= Work item =
If a line in the data contains "HTML", copy it out.

= Provided entries =
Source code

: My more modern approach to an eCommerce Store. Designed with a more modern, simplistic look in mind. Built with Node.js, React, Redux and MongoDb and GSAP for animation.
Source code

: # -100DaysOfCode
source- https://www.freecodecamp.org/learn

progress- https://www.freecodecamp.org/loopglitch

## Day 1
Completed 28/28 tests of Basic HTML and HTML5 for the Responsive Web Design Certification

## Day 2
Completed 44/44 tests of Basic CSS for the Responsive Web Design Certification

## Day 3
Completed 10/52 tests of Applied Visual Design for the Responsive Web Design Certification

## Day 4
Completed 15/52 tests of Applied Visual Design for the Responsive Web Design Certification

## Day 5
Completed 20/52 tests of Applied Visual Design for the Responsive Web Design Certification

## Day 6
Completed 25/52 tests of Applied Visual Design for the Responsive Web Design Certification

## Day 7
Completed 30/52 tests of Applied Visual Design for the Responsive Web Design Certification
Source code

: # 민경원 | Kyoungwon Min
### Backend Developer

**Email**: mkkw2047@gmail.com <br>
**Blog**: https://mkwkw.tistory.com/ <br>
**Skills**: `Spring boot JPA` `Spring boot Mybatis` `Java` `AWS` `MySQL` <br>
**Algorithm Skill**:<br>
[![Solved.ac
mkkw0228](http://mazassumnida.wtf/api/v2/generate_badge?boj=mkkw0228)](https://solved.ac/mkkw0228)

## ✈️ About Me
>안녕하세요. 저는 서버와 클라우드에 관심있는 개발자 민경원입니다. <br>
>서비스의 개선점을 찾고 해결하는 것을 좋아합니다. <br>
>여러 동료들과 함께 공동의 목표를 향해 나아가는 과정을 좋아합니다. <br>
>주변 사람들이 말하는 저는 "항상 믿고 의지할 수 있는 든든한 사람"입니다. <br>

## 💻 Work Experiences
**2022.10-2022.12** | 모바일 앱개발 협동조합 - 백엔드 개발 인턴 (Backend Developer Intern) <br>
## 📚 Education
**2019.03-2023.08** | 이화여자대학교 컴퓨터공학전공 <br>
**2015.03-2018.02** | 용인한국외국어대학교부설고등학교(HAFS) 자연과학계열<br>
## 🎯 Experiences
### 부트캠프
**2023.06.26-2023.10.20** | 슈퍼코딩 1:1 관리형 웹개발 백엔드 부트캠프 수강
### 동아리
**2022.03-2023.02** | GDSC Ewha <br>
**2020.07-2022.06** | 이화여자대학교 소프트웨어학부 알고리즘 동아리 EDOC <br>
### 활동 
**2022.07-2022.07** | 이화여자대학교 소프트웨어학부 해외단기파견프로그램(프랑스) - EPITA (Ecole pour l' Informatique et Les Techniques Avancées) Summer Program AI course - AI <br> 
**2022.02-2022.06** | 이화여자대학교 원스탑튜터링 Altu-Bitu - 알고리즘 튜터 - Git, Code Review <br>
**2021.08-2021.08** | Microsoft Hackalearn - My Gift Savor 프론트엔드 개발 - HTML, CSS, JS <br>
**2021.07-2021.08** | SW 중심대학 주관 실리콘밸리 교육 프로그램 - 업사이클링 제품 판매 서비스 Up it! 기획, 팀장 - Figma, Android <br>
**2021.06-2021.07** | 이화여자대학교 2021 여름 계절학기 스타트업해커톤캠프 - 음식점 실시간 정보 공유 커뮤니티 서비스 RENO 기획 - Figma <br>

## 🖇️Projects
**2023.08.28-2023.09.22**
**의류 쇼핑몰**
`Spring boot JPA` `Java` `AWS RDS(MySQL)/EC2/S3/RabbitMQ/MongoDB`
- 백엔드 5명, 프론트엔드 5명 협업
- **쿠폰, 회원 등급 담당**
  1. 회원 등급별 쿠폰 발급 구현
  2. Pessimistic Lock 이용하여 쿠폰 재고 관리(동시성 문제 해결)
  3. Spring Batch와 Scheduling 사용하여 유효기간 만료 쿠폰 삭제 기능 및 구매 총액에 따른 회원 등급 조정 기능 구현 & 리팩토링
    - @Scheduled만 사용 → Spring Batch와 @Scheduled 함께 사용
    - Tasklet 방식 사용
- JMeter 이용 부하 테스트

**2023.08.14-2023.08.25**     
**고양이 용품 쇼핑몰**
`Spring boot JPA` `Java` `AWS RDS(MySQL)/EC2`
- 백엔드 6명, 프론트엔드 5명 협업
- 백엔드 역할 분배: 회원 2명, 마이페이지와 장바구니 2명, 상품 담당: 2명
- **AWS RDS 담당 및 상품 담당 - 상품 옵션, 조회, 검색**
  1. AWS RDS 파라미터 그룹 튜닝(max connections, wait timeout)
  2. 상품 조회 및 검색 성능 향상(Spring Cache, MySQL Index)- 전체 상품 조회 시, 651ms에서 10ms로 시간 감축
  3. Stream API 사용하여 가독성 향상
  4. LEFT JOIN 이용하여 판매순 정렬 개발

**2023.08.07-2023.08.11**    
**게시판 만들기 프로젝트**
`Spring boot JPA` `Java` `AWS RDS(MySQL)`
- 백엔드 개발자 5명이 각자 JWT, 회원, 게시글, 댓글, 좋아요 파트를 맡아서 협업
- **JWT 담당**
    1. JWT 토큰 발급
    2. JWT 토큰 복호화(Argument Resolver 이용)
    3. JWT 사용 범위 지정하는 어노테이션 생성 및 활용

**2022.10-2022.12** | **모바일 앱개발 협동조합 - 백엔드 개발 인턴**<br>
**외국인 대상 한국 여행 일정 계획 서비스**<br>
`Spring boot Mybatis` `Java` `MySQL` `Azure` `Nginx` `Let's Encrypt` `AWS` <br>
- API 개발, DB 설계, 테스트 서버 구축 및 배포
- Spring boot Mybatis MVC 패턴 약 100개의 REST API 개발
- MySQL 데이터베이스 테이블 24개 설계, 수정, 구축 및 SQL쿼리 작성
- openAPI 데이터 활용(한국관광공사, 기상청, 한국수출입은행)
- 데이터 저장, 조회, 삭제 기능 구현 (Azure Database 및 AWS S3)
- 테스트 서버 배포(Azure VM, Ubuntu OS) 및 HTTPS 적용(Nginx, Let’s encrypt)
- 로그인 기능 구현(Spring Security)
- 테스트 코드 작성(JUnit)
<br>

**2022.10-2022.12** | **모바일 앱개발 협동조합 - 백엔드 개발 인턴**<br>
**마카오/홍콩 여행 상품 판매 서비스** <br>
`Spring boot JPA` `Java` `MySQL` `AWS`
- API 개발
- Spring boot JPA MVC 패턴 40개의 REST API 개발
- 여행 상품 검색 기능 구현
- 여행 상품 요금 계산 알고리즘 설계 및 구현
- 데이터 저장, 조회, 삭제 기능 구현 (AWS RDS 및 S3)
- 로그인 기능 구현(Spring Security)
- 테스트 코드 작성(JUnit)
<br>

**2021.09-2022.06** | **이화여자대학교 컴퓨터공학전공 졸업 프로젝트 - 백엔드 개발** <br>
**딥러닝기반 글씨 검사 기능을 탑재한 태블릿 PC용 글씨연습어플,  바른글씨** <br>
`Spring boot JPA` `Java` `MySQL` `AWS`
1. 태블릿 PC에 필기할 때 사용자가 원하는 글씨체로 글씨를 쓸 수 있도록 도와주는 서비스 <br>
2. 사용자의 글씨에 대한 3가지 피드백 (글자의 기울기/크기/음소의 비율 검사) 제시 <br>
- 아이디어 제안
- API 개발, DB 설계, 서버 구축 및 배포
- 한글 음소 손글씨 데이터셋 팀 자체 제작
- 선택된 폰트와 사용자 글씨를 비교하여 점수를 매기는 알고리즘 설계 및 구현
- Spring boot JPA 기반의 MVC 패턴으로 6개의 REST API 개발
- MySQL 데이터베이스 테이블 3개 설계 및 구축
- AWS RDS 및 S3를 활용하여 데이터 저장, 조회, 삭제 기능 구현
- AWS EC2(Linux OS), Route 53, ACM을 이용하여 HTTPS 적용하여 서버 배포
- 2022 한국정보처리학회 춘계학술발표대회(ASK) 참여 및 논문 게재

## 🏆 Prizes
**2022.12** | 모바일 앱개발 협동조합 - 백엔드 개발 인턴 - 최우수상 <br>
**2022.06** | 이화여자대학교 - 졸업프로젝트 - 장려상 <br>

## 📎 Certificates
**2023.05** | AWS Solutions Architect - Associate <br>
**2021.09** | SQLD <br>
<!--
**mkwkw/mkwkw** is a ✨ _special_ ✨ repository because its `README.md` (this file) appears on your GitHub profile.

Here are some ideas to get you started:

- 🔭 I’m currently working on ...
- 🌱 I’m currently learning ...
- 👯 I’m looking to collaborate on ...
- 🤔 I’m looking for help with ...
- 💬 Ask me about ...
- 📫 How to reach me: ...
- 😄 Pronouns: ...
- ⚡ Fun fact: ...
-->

= Response area =
Completed 28/28 tests of Basic HTML and HTML5 for the Responsive Web Design Certification
**2021.08-2021.08** | Microsoft Hackalearn - My Gift Savor 프론트엔드 개발 - HTML, CSS, JS <br>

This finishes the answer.